Urząd Komunikacji Elektronicznej opublikował dzisiaj projekty decyzji odmawiających ustalenia w relacjach międzyoperatorskich opłat za przeniesienie numerów w sieciach mobilnych. Opłat takich oczekiwali zasiedziali operatorzy argumentując, że uprawnienia abonenta do przenoszenia numerów generują koszty, które pokryć powinien przedsiębiorca, który ma z tytułu przenośności korzyści: operator-biorca. Trzej MNO są dawcami numerów netto w relacjach z nowymi graczami na rynku, przede wszystkim w relacjach z Playem.
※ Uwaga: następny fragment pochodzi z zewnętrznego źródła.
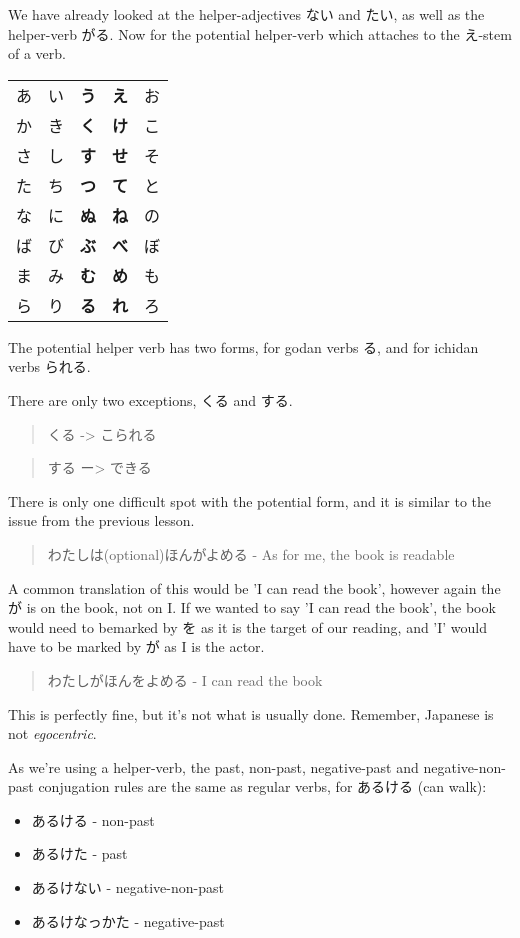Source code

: \documentclass[11pt]{article}
\begin{document}
We have already looked at the helper-adjectives ない and たい, as well as the helper-verb がる. Now for the potential helper-verb which attaches to the え-stem of a verb.
\begin{center}
\begin{tabular}{lllll}
あ & い & \textbf{う} & \textbf{え} & お\\
か & き & \textbf{く} & \textbf{け} & こ\\
さ & し & \textbf{す} & \textbf{せ} & そ\\
た & ち & \textbf{つ} & \textbf{て} & と\\
な & に & \textbf{ぬ} & \textbf{ね} & の\\
ば & び & \textbf{ぶ} & \textbf{べ} & ぼ\\
ま & み & \textbf{む} & \textbf{め} & も\\
ら & り & \textbf{る} & \textbf{れ} & ろ\\
\end{tabular}
\end{center}

The potential helper verb has two forms, for godan verbs る, and for ichidan verbs られる.

There are only two exceptions, くる and する.
\begin{quote}
くる -> こられる
\end{quote}
\begin{quote}
する ー> できる
\end{quote}

There is only one difficult spot with the potential form, and it is similar to the issue from the previous lesson.
\begin{quote}
わたしは(optional)ほんがよめる - As for me, the book is readable
\end{quote}
A common translation of this would be 'I can read the book', however again the が is on the book, not on I. If we wanted to say 'I can read the book', the book would need to bemarked by を as it is the target of our reading, and 'I' would have to be marked by が as I is the actor.
\begin{quote}
わたしがほんをよめる - I can read the book
\end{quote}
This is perfectly fine, but it's not what is usually done. Remember, Japanese is not \emph{egocentric}.

As we're using a helper-verb, the past, non-past, negative-past and negative-non-past conjugation rules are the same as regular verbs, for あるける (can walk):
\begin{itemize}
\item あるける - non-past
\item あるけた - past
\item あるけない - negative-non-past
\item あるけなっかた - negative-past
\end{itemize}
\end{document}
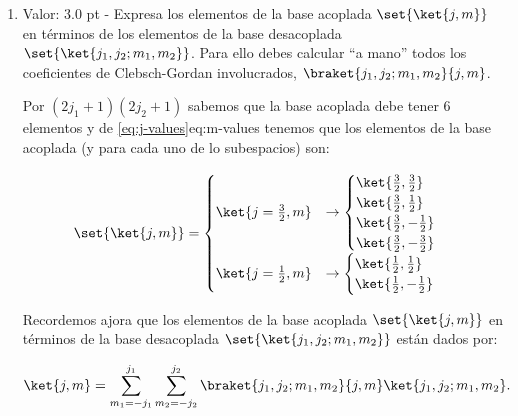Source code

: \documentclass[./../main.tex]{subfiles}
\begin{document}
\begin{exercise}
\begin{enumerate}[label=(\alph*)]
            \pagebreak
            \item Valor: 3.0 pt - Expresa los elementos de la base acoplada \(\set{\ket{j,m}}\) en términos de los elementos de la base desacoplada \(\set{\ket{j_{1}, j_{2}; m_{1}, m_{2}}}\). Para ello debes calcular ``a mano'' todos los coeficientes de Clebsch-Gordan involucrados, \(\braket{j_{1},j_{2}; m_{1}, m_{2}}{j,m}\).
            
            \begin{solution}
                Por \((2j_{1} + 1)(2j_{2} + 1)\) sabemos que la base acoplada debe tener 6 elementos y de \cref{eq:j-values}{eq:m-values} tenemos que los elementos de la base acoplada (y para cada uno de lo subespacios) son:

                \begin{equation*}
                    \set{\ket{j,m}} = 
                    \begin{cases}
                        \ket{j = \frac{3}{2}, m} &\rightarrow \begin{cases}
                            \ket{\frac{3}{2}, \frac{3}{2}}\\
                            \ket{\frac{3}{2}, \frac{1}{2}}\\
                            \ket{\frac{3}{2}, -\frac{1}{2}}\\
                            \ket{\frac{3}{2}, -\frac{3}{2}}
                        \end{cases}\\
                        \ket{j = \frac{1}{2}, m} &\rightarrow \begin{cases}
                            \ket{\frac{1}{2}, \frac{1}{2}}\\
                            \ket{\frac{1}{2}, -\frac{1}{2}}
                        \end{cases}
                    \end{cases}
                \end{equation*}

                Recordemos ajora que los elementos de la base acoplada \(\set{\ket{j,m}}\) en términos de la base desacoplada \(\set{\ket{j_{1}, j_{2}; m_{1}, m_{2}}}\) están dados por:

                \begin{equation}
                    \ket{j, m} = \sum_{m_{1} = -j_{1}}^{j_{1}}\sum_{m_{2} = -j_{2}}^{j_{2}}\braket{j_{1}, j_{2}; m_{1}, m_{2}}{j, m}\ket{j_{1}, j_{2}; m_{1}, m_{2}}.
                    \label{eq:coupled-base-elements}
                \end{equation}


\end{solution}
\end{enumerate}
\end{exercise}
\end{document}
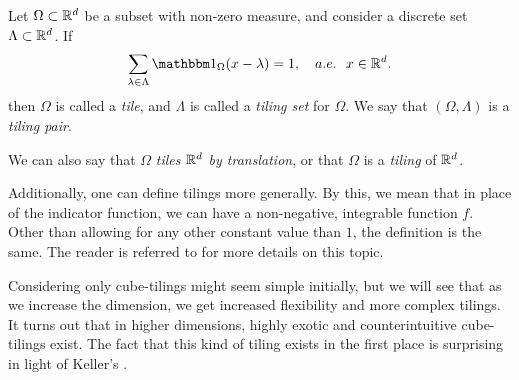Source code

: \documentclass[../thesis.tex]{subfiles}
\begin{document}
\begin{definition}\label{def:tiling}
    Let $\Omega \subset \mathbb{R}^d$ be a subset with non-zero measure, and consider a discrete set $\Lambda \subset \mathbb{R}^d$. If
    \begin{equation}\label{eq:tiling_set}
        \sum_{\lambda \in \Lambda} \indicator{\Omega}{x-\lambda} = 1, \quad a.e. \text{\space\space} x \in \R^d.
    \end{equation}
    then $\Omega$ is called a \emph{tile}, and $\Lambda$ is called a \emph{tiling set} for $\Omega$. We say that $(\Omega, \Lambda)$ is a \emph{tiling pair}.
\end{definition}
\begin{remark}
    We can also say that $\Omega$ \emph{tiles $\mathbb{R}^d$ by translation}, or that $\Omega$ is a \emph{tiling} of $\mathbb{R}^d$. 
\end{remark}
\begin{remark}
    Additionally, one can define tilings more generally. By this, we mean that in place of the indicator function, we can have a non-negative, integrable function $f$. Other than allowing for any other constant value than $1$, the definition is the same. The reader is referred to \cite{kolountzakisTilingsTranslation2010,kolountzakisStructureTilingsLine1996} for more details on this topic.
\end{remark}

Considering only cube-tilings might seem simple initially, but we will see that as we increase the dimension, we get increased flexibility and more complex tilings. It turns out that in higher dimensions, highly exotic and counterintuitive cube-tilings exist. The fact that this kind of tiling exists in the first place is surprising in light of Keller's  \cite{iosevichSpectralTilingProperties1998}.
\end{document}

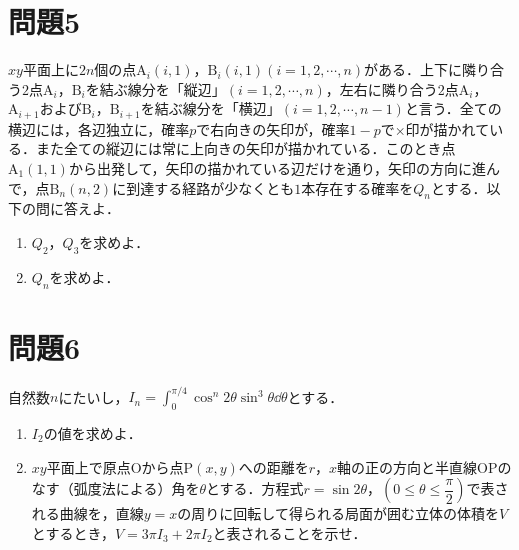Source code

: \documentclass[unicode,12pt, A4j]{ltjsarticle}%
\begin{document}
\section{問題5}
$xy$平面上に$2n$個の点$\mathrm{A}_i(i,1)$，$\mathrm{B}_i(i,1) (i=1,2,\cdots,n)$がある．上下に隣り合う$2$点$\mathrm{A}_i$，$\mathrm{B}_i$を結ぶ線分を「縦辺」$(i=1,2,\cdots,n)$，左右に隣り合う$2$点$\mathrm{A}_i$，$\mathrm{A}_{i+1}$および$\mathrm{B}_i$，$\mathrm{B}_{i+1}$を結ぶ線分を「横辺」$(i=1,2,\cdots,n-1)$と言う．全ての横辺には，各辺独立に，確率$p$で右向きの矢印が，確率$1-p$で$\times$印が描かれている．また全ての縦辺には常に上向きの矢印が描かれている．このとき点$\mathrm{A}_1(1,1)$から出発して，矢印の描かれている辺だけを通り，矢印の方向に進んで，点$\mathrm{B}_{n}(n,2)$に到達する経路が少なくとも$1$本存在する確率を$Q_n$とする．以下の問に答えよ．
\begin{enumerate}
 \item $Q_2$，$Q_3$を求めよ．
 \item $Q_n$を求めよ．
\end{enumerate}


\section{問題6}
自然数$n$にたいし，${\displaystyle I_n=\int_{0}^{\pi/4}\cos^n 2\theta \sin^3\theta \dd\theta}$とする．
\begin{enumerate}
 \item $I_2$の値を求めよ．
 \item $xy$平面上で原点$\mathrm{O}$から点$\mathrm{P}(x,y)$への距離を$r$，$x$軸の正の方向と半直線$\mathrm{OP}$のなす（弧度法による）角を$\theta$とする．方程式$r=\sin 2\theta$，$\left(0\le\theta\le\dfrac{\pi}{2}\right)$で表される曲線を，直線$y=x$の周りに回転して得られる局面が囲む立体の体積を$V$とするとき，$V=3\pi I_3+2\pi I_2$と表されることを示せ．
\end{enumerate}
\end{document}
Nowi gracze argumentowali dla odmiany, że przeniesienie numeru generuje po stronie biorcy wyższe koszty. W negocjacjach pomiędzy operatorami a UKE była mowa o hurtowych opłatach na poziomie 50-60 zł. UKE skłonny był przystać na opłatę na poziomie ok. 25 zł zbliżoną do opłaty za przeniesienie numeru z sieci stacjonarnej Telekomunikacji Polskiej.

Ostatecznie UKE zrezygnował z wprowadzenia opłat, argumentując – że choć opłata za przeniesienie może się wydawać uzasadniona – to dzisiaj nie sposób ustalić jej wysokości wobec przedstawienia przez operatorów niespójnych i rozbieżnych danych na temat kosztów tego procesu. UKE wziął także pod uwagę możliwość nadużyć związanych z przenoszeniem numerów, choć ocenił, że ryzyko nie jest duże.

Specjaliści zauważają, że ustalenie opłaty za przeniesienie numeru mogłoby być sposobnością do utworzenia operatora MVNO tylko w celu pozyskania zasobów numeracyjnych, które potem masowo zostałyby przeniesione do sieci którego z konkurentów w celu zainkasowania opłat.